In the rapidly evolving field of precision cancer medicine, new trials and targeted therapies approved for use in patients with advanced-stage cancer harboring specific genetic alterations are continually becoming available. But the volume and complexity of molecular profiling data make it difficult for oncology care teams to keep up with those clinical advances in real time and choose the most appropriate therapies for their patients.
To address this ongoing challenge, the Duke Cancer Institute (DCI) has developed a centralized informatics tool and an active multidisciplinary panel of experts to help deliver high-impact genomic information to clinicians across Duke Health. A report on the development and implementation of Duke’s Molecular Registry of Tumors (MRT) and Molecular Tumor Board (MTB) to support the adoption of precision oncology within an academic medical center was featured in the October 2021 issue of JCO Precision Oncology.
Highlights of Duke’s precision oncology program include:
- Duke MRT: The MRT is a secure clinical database that maintains an ever-growing list of comprehensive genomic profiling test results. With this tool, Duke clinicians can easily search for patients with specific molecular alterations—even extremely rare targets—who could benefit from a newly approved drug or a molecular-or biomarker-driven trial. It also provides notifications to clinicians about new classes of drugs and new therapies.
- Duke MTB: The MTB—co-led by John H. Strickler, MD, a medical oncologist, and Matthew S. McKinney, MD, a hematologic oncologist—brings together more than 30 molecular pathologists, oncologists, scientists, medical geneticists, and clinical trial teams, who review the weekly output of cases from the MRT. The board then analyzes results of next-generation sequencing tests, discusses clinical recommendations based on specific mutational profiles, and shares its insights with the patient’s care team.

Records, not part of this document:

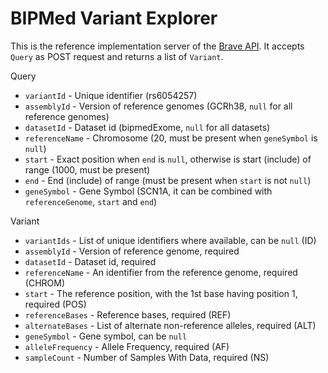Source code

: # BIPMed Variant Explorer

This is the reference implementation server of the [Brave API](api/swagger.yaml).
It accepts `Query` as POST request and returns a list of `Variant`.

Query

- `variantId` - Unique identifier (rs6054257)
- `assemblyId` - Version of reference genomes (GCRh38, `null` for all reference genomes)
- `datasetId` - Dataset id (bipmedExome, `null` for all datasets)
- `referenceName` - Chromosome (20, must be present when `geneSymbol` is `null`)
- `start` - Exact position when `end` is `null`, otherwise is start (include) of range (1000, must be present)
- `end` - End (include) of range (must be present when `start` is not `null`)
- `geneSymbol` - Gene Symbol (SCN1A, it can be combined with `referenceGenome`, `start` and `end`)

Variant

- `variantIds` - List of unique identifiers where available, can be `null` (ID)
- `assemblyId` - Version of reference genome, required
- `datasetId` - Dataset id, required
- `referenceName` - An identifier from the reference genome, required (CHROM)
- `start` - The reference position, with the 1st base having position 1, required (POS)
- `referenceBases` - Reference bases, required (REF)
- `alternateBases` - List of alternate non-reference alleles, required (ALT)
- `geneSymbol` - Gene symbol, can be `null`
- `alleleFrequency` - Allele Frequency, required (AF)
- `sampleCount` - Number of Samples With Data, required (NS)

“We’re using this tool to provide real-time clinical decision-making support for our oncologists, so that every eligible patient at DCI is getting access in real time to these new therapies, which can potentially inhibit the growth, progression, and spread of the cancer,” says Strickler, who specializes in gastrointestinal oncology. “Our precision medicine tools are critical to our ability to get our patients the most effective therapies possible, at that moment at which it’s needed.”
Since its inception in 2015, the MTB has provided decision-making support for more than 7,000 advanced-stage oncology patients. McKinney notes that the MRT can now link a patient’s treatments to their molecular profiling data, which helps Duke oncologists to better analyze and understand why some patients may be responding better than others to a therapy.

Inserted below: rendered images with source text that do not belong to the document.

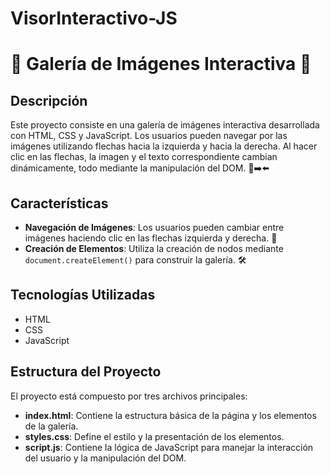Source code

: # VisorInteractivo-JS

# 🌟 Galería de Imágenes Interactiva 🌟

## Descripción

Este proyecto consiste en una galería de imágenes interactiva desarrollada con HTML, CSS y JavaScript. Los usuarios pueden navegar por las imágenes utilizando flechas hacia la izquierda y hacia la derecha. Al hacer clic en las flechas, la imagen y el texto correspondiente cambian dinámicamente, todo mediante la manipulación del DOM. 📸➡️⬅️

## Características

- **Navegación de Imágenes**: Los usuarios pueden cambiar entre imágenes haciendo clic en las flechas izquierda y derecha. 🔄
- **Creación de Elementos**: Utiliza la creación de nodos mediante `document.createElement()` para construir la galería. 🛠️

## Tecnologías Utilizadas

- HTML
- CSS
- JavaScript

## Estructura del Proyecto

El proyecto está compuesto por tres archivos principales:

- **index.html**: Contiene la estructura básica de la página y los elementos de la galería.
- **styles.css**: Define el estilo y la presentación de los elementos.
- **script.js**: Contiene la lógica de JavaScript para manejar la interacción del usuario y la manipulación del DOM.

Strickler says that the goal is to continue to expand the MRT registry to include clinical outcomes for patients with solid tumor and hematologic malignancies. “We want to ensure our patients are actually getting the particular therapy or trial that has become available for them, and then we want to drive insights from that to push the next generation of breakthroughs,” he adds.
Patients interested in presenting to Duke for a second opinion will benefit from the consultative support of the MTB, McKinney says. “Precision medicine has the capability and promise of transforming our treatment for almost any cancer across the board. It gives us the chance to potentially treat the untreatable,” he says.